Exercise :: Take the entries below and print, exactly, the stretch from the line containing "notes rather than" through the line containing "paragraph and a", both included.

Task inputs ::
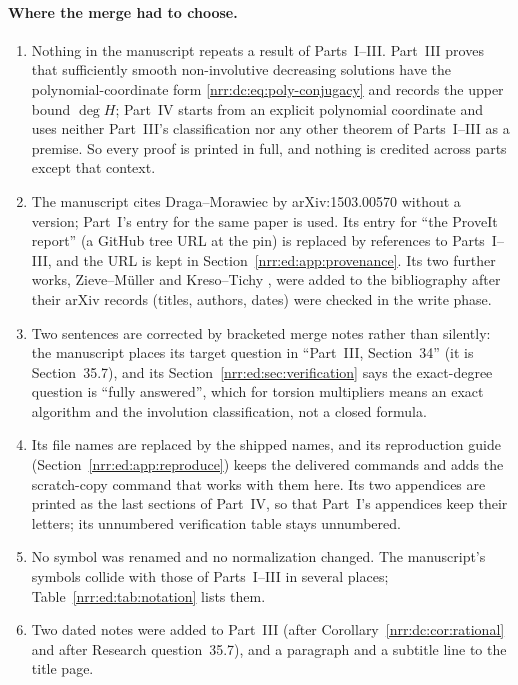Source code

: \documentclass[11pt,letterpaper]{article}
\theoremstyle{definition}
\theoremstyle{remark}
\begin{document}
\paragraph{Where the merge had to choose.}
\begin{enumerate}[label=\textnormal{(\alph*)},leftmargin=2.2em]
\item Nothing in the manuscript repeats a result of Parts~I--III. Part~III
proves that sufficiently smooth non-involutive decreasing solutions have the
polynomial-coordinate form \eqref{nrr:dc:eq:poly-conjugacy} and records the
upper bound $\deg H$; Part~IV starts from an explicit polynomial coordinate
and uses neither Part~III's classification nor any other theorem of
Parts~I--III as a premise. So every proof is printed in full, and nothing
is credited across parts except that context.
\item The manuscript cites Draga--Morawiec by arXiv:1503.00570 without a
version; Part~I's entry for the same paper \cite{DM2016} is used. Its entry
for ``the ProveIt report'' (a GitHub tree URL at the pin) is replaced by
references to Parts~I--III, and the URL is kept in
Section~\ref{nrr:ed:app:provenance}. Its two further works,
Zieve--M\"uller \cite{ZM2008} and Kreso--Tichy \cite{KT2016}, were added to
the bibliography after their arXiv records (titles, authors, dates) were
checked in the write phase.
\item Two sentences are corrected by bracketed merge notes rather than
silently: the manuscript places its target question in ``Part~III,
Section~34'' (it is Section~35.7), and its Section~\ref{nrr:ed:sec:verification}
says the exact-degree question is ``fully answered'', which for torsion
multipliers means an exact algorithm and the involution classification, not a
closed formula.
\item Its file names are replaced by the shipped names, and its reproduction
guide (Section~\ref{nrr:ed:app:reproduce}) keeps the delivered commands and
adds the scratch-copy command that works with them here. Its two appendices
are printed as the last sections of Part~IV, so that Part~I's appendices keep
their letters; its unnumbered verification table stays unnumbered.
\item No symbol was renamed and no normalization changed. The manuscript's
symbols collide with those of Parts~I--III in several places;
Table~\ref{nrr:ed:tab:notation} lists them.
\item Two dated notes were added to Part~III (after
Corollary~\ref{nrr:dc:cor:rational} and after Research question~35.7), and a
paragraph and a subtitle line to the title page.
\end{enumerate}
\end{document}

---

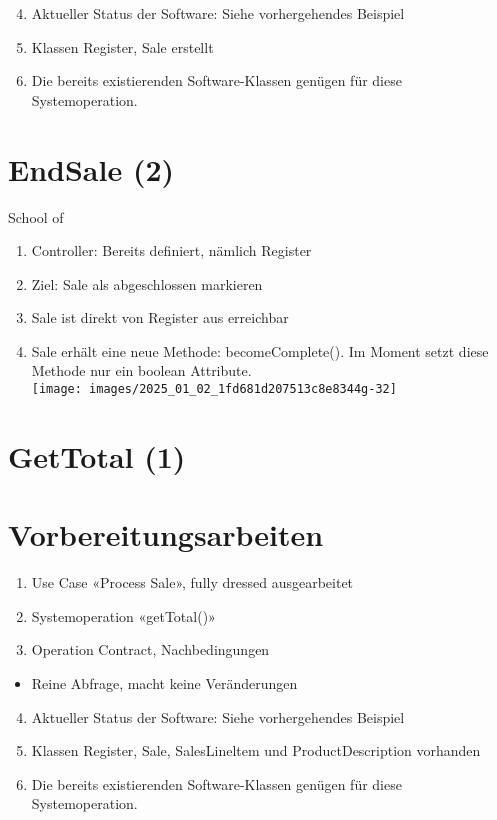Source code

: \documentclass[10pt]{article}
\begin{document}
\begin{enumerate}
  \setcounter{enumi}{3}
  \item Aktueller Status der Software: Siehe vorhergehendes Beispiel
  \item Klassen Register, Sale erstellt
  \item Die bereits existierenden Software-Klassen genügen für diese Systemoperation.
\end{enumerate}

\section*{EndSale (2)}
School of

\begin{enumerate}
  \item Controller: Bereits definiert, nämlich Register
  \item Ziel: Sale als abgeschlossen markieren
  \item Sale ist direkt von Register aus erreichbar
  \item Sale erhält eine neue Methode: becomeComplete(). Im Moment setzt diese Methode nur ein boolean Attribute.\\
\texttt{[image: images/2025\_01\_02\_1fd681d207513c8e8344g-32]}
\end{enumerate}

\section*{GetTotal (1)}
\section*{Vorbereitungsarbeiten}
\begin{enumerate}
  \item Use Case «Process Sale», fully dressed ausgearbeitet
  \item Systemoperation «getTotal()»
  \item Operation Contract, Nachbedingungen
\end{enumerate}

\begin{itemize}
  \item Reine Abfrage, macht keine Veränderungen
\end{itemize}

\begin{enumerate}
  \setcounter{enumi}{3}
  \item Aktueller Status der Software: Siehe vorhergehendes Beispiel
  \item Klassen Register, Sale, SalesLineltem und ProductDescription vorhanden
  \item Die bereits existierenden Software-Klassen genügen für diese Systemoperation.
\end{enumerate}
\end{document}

Solved problem ::
\item Two sentences are corrected by bracketed merge notes rather than
silently: the manuscript places its target question in ``Part~III,
Section~34'' (it is Section~35.7), and its Section~\ref{nrr:ed:sec:verification}
says the exact-degree question is ``fully answered'', which for torsion
multipliers means an exact algorithm and the involution classification, not a
closed formula.
\item Its file names are replaced by the shipped names, and its reproduction
guide (Section~\ref{nrr:ed:app:reproduce}) keeps the delivered commands and
adds the scratch-copy command that works with them here. Its two appendices
are printed as the last sections of Part~IV, so that Part~I's appendices keep
their letters; its unnumbered verification table stays unnumbered.
\item No symbol was renamed and no normalization changed. The manuscript's
symbols collide with those of Parts~I--III in several places;
Table~\ref{nrr:ed:tab:notation} lists them.
\item Two dated notes were added to Part~III (after
Corollary~\ref{nrr:dc:cor:rational} and after Research question~35.7), and a
paragraph and a subtitle line to the title page.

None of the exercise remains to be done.